▶ _What you will do_:
Which lines in the records below hold the word "figure"? Copy each of them.
"""
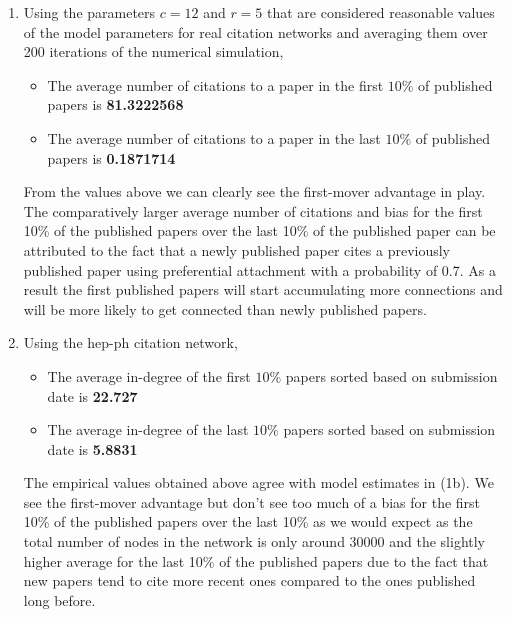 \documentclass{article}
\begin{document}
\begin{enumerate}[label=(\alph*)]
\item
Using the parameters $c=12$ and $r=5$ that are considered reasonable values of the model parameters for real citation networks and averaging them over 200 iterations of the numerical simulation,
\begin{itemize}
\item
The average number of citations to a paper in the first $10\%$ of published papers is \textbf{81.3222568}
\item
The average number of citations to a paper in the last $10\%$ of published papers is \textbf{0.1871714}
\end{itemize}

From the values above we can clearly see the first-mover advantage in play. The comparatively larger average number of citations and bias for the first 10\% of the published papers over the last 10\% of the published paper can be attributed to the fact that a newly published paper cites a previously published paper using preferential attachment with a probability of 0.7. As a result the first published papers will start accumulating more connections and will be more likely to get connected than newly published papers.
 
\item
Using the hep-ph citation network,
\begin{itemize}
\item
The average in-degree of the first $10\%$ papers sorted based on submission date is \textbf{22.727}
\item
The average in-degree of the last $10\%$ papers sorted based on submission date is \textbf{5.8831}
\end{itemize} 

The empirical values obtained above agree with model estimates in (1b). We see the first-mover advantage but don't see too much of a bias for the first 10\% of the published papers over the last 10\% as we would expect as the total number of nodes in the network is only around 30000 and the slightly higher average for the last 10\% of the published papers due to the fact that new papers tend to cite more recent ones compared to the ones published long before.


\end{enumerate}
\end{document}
"""
"""
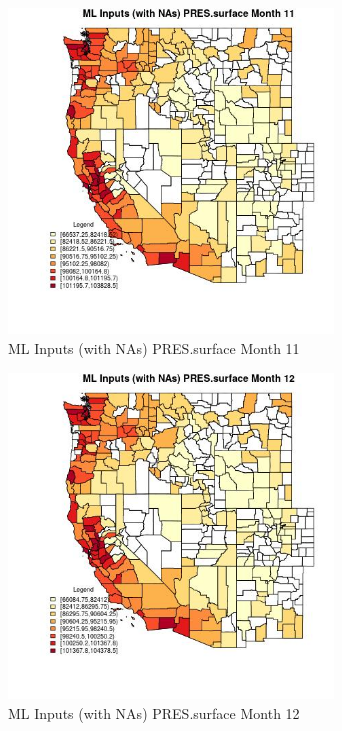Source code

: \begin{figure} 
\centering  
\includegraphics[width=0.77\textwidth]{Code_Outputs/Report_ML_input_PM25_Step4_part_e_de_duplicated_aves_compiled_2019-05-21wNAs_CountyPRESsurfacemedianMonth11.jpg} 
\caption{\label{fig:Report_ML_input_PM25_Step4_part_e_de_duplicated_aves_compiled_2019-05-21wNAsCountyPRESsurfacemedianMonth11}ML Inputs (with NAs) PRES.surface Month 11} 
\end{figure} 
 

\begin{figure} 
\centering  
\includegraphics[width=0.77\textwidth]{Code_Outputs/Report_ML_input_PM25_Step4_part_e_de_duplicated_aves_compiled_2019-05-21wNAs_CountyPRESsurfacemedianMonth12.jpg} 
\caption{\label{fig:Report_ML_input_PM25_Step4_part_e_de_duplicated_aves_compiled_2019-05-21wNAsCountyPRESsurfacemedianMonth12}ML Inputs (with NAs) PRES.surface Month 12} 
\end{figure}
"""
▶ _Solution to the problem_:
: \begin{figure} 
\end{figure} 
\begin{figure} 
\end{figure}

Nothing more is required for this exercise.